Dalam draf RUU Pemilu ini akan mengatur syarat baru untuk pencalonan Presiden dan Wakil Presiden. Dimana Calon Presiden dan Wakil Presiden harus dari kader Partai Politik dan bukanlah mantan anggota HTI. Hal itu tertuang dalam draft RUU Pemilu di pasal 311 huruf P.
“Surat keterangan tidak terlibat organisasi terlarang Hizbut Tahrir Indonesia (HTI) dari kepolisian,” bunyi pasal tersebut sebagaimana dikutip MNC Portal Indonesia, Senin (25/1/2021).

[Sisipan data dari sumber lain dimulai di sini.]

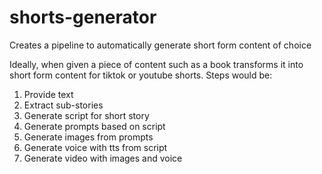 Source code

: # shorts-generator
Creates a pipeline to automatically generate short form content of choice

Ideally, when given a piece of content such as a book transforms it into short form content for tiktok or youtube shorts.
Steps would be:

1. Provide text
2. Extract sub-stories
3. Generate script for short story
4. Generate prompts based on script
5. Generate images from prompts
6. Generate voice with tts from script
7. Generate video with images and voice


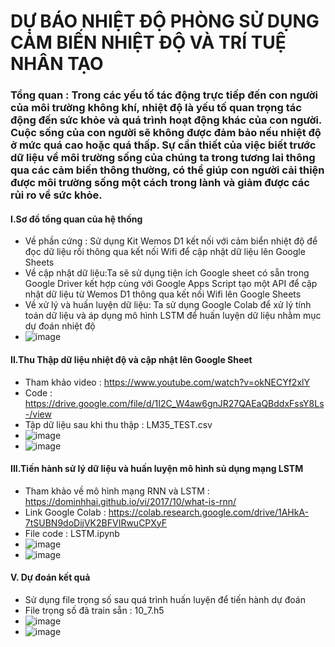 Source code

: # DỰ BÁO NHIỆT ĐỘ PHÒNG SỬ DỤNG CẢM BIẾN NHIỆT ĐỘ VÀ TRÍ TUỆ NHÂN TẠO
### Tổng quan : Trong các yếu tố tác động trực tiếp đến con người của môi trường không khí, nhiệt độ là yếu tố quan trọng tác động đến sức khỏe và quá trình hoạt động khác của con người. Cuộc sống của con người sẽ không được đảm bảo nếu nhiệt độ ở mức quá cao hoặc quá thấp. Sự cần thiết của việc biết trước dữ liệu về môi trường sống của chúng ta trong tương lai thông qua các cảm biến thông thường, có thể giúp con người cải thiện được môi trường sống một cách trong lành và giảm được các rủi ro về sức khỏe.
#### I.Sơ đồ tổng quan của hệ thống
  + Về phần cứng : Sử dụng Kit Wemos D1 kết nối với cảm biển nhiệt độ để đọc dữ liệu rồi thông qua kết nối Wifi để cập nhật dữ liệu lên Google Sheets
  + Về cập nhật dữ liệu:Ta sẽ sử dụng tiện ích Google sheet có sẵn trong Google Driver kết hợp cùng với Google Apps Script tạo một API  để cập nhật dữ liệu từ Wemos D1 thông qua kết nối Wifi lên Google Sheets
  + Về xử lý và huấn luyện dữ liệu: Ta sử dụng Google Colab để xử lý tính toán dữ liệu và áp dụng mô hình LSTM để huấn luyện dữ liệu nhằm mục dự đoán nhiệt độ
  + ![image](https://user-images.githubusercontent.com/92384494/166856483-791d60cd-aacb-49e0-b979-f25e1bd12227.png)
#### II.Thu Thập dữ liệu nhiệt độ và cập nhật lên Google Sheet
  + Tham khảo video : https://www.youtube.com/watch?v=okNECYf2xlY
  + Code : https://drive.google.com/file/d/1I2C_W4aw6gnJR27QAEaQBddxFssY8Ls-/view
  + Tập dữ liệu sau khi thu thập : LM35_TEST.csv
  + ![image](https://user-images.githubusercontent.com/92384494/166856929-f16c2f78-ae0a-4887-b13a-824a4ba7daeb.png)
  + ![image](https://user-images.githubusercontent.com/92384494/166857003-22668ce1-464f-49eb-a96d-dd4584d1f488.png)
#### III.Tiến hành sử lý dữ liệu và huấn luyện mô hình sủ dụng mạng LSTM
  + Tham khảo về mô hình mạng RNN và LSTM : https://dominhhai.github.io/vi/2017/10/what-is-rnn/
  + Link Google Colab : https://colab.research.google.com/drive/1AHkA-7tSUBN9doDijVK2BFVIRwuCPXyF
  + File code : LSTM.ipynb
  + ![image](https://user-images.githubusercontent.com/92384494/166881645-c35aebe2-cb6e-431a-b4df-e4959161174c.png)
  + ![image](https://user-images.githubusercontent.com/92384494/166881685-35f1db94-0876-4de9-924d-70de3b94f7d0.png)
#### V. Dự đoán kết quả
  + Sử dụng file trọng số sau quá trình huấn luyện để tiến hành dự đoán
  + File trọng số đã train sẵn : 10_7.h5
  + ![image](https://user-images.githubusercontent.com/92384494/166857130-3ef36f74-6568-44d9-966a-268808a90b7f.png)
  + ![image](https://user-images.githubusercontent.com/92384494/166857141-77b40f59-2e26-403a-9ac0-20e9b4616157.png)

Baca juga: Gerindra Sepakat Usulan Golkar Soal Revisi UU Pemilu
Selain itu, bakal pasangan Calon Presiden dan Wakil Presiden harus melengkapi dokumen persyaratan administrasi. Di dalam pasal 311 huruf q syarat administrasi itu adalah surat keterangan menjadi kader partai politik satu tahun sebelum pelaksanaan Pemilu.